Despite the sheer velocity of the move, DraftKings is not technically overextended. The Relative Strength Index, a momentum oscillator that measures the speed and change of price movements on a scale of zero to 100, currently sits at a neutral 51.23. A reading near 50 indicates DraftKings has substantial technical headroom before reaching overbought territory, typically defined as a Relative Strength Index reading above 70.
While institutional sentiment remains constructive, evaluating the broader ownership landscape requires examining insider activity. Trailing six-month data shows some distribution among key DraftKings executives. Co-founder Paul Liberman recently sold 484,417 shares of DraftKings, and Woodrow Levin sold 34,234 shares. However, executive stock sales often relate to tax obligations, portfolio diversification, or scheduled 10b5-1 trading plans rather than a lack of confidence in the underlying business fundamentals. The divergence between structural insider profit-taking and aggressive institutional derivative accumulation often occurs during major business pivots, just as we see with DraftKings right now.

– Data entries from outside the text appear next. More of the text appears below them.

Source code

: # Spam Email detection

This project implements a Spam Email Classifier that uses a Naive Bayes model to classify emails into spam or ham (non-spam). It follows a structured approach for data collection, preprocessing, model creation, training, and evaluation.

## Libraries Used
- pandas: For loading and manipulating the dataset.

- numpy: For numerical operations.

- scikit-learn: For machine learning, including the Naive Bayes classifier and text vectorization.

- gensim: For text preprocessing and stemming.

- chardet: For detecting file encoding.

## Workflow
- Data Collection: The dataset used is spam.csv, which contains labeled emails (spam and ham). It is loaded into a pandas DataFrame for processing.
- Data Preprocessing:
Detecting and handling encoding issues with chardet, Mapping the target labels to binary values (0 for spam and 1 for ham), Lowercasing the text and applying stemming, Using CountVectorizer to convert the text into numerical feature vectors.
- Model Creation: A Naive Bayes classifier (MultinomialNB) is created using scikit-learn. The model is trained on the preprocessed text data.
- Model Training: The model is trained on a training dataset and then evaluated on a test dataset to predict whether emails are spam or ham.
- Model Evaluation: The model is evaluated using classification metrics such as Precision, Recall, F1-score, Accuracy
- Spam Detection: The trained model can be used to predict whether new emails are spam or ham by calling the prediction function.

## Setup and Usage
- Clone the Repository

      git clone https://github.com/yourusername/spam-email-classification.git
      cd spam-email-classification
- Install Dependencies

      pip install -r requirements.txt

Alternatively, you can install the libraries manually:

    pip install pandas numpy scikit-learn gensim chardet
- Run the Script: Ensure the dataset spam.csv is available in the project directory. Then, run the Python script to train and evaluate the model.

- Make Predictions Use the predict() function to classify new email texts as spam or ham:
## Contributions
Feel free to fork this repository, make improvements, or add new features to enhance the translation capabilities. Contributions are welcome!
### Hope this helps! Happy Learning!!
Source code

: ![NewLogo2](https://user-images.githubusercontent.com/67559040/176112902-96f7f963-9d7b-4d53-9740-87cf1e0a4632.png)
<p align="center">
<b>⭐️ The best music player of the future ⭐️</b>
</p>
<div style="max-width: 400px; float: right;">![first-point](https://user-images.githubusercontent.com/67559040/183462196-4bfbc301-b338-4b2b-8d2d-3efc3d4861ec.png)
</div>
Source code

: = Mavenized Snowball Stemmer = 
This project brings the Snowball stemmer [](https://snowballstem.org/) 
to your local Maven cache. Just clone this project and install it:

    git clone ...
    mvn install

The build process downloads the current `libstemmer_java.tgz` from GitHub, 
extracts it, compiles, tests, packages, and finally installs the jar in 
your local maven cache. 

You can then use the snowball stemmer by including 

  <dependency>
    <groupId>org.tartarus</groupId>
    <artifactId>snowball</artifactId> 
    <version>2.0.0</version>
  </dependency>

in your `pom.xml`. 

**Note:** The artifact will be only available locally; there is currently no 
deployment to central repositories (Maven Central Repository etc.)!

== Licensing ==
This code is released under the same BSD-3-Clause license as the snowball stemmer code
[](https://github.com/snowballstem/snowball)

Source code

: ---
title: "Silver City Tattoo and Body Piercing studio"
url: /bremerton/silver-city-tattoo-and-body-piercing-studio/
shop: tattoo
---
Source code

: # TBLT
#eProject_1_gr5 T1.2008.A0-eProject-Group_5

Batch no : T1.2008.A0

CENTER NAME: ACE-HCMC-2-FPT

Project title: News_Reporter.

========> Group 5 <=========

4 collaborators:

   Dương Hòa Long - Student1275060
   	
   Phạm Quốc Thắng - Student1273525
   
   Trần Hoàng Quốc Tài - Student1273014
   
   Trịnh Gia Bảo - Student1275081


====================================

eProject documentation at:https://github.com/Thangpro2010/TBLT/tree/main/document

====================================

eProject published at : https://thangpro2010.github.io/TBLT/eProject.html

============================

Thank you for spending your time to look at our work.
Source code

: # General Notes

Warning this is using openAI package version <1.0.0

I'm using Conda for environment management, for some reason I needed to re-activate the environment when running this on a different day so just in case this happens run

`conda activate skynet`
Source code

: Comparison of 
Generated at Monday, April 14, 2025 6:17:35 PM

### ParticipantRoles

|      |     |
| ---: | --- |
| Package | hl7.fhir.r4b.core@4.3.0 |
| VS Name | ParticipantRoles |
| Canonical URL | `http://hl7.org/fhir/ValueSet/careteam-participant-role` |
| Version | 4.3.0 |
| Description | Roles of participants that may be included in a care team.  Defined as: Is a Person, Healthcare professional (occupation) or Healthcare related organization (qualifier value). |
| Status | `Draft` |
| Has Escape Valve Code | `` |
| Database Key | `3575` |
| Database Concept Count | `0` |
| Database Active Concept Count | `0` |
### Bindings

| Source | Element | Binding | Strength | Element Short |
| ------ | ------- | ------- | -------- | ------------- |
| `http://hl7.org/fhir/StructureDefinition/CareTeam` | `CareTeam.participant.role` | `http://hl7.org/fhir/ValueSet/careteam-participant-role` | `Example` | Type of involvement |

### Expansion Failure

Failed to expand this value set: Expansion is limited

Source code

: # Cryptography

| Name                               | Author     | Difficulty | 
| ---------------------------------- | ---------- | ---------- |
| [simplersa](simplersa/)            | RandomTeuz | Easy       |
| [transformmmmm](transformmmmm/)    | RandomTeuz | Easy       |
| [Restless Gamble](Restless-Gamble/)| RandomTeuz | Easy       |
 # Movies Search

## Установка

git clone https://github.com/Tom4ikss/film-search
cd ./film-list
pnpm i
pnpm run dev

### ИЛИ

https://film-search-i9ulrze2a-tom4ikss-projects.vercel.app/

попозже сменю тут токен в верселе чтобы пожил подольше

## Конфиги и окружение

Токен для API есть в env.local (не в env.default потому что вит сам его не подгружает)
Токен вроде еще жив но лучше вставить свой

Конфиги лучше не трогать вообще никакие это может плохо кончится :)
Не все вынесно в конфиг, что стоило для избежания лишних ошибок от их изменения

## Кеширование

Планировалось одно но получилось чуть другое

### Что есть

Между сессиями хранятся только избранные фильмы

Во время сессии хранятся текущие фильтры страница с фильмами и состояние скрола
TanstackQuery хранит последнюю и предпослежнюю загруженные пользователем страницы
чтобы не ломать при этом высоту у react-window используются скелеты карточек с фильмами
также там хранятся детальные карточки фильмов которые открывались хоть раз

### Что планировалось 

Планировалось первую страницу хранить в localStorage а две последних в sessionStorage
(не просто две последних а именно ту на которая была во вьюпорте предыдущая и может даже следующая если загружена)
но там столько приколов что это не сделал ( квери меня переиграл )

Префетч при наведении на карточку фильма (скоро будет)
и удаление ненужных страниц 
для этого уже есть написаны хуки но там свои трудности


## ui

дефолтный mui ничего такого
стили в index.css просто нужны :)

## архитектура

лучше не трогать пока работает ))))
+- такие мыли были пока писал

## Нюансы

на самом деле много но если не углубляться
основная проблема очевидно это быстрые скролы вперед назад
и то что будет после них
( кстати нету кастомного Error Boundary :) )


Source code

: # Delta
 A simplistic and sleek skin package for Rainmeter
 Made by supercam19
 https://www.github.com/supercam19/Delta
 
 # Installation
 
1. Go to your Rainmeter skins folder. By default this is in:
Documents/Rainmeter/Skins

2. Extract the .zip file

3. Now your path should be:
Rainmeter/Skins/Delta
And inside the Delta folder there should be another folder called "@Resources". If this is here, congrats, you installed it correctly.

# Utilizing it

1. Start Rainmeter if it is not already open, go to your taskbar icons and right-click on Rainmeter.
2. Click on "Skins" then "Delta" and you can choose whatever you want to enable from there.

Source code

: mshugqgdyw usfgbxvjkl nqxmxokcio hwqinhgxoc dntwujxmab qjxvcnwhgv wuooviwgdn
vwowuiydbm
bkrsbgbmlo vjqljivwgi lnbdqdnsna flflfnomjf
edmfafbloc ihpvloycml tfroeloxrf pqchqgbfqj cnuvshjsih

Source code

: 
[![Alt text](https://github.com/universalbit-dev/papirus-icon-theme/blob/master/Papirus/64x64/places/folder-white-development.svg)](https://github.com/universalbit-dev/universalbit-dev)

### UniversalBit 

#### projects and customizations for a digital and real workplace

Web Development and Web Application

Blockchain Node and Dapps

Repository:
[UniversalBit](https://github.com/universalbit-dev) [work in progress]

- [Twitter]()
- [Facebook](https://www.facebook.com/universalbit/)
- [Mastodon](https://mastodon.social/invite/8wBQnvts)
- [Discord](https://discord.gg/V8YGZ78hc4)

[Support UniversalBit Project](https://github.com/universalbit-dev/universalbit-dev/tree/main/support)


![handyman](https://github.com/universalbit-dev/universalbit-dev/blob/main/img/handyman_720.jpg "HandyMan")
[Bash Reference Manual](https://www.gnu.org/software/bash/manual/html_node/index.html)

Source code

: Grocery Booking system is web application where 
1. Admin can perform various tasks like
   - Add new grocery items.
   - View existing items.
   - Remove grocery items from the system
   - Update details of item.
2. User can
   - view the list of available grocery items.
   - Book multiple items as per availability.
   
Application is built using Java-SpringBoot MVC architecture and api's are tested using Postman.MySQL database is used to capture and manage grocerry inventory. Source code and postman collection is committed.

DraftKings now faces established overhead resistance near the $32 level, with downside support forming at the $23.50 technical breakout zone. The rapid scaling of the predictions platform fundamentally improves DraftKings' revenue mix and national footprint, warranting a higher valuation multiple.
Investors with a higher risk tolerance might consider using options spreads to capture further upside toward the $32 resistance level while strictly defining downside risk. Cautious market participants may prefer to let the initial volatility settle and watch for a constructive pullback near the 50-day moving average before initiating a position in DraftKings.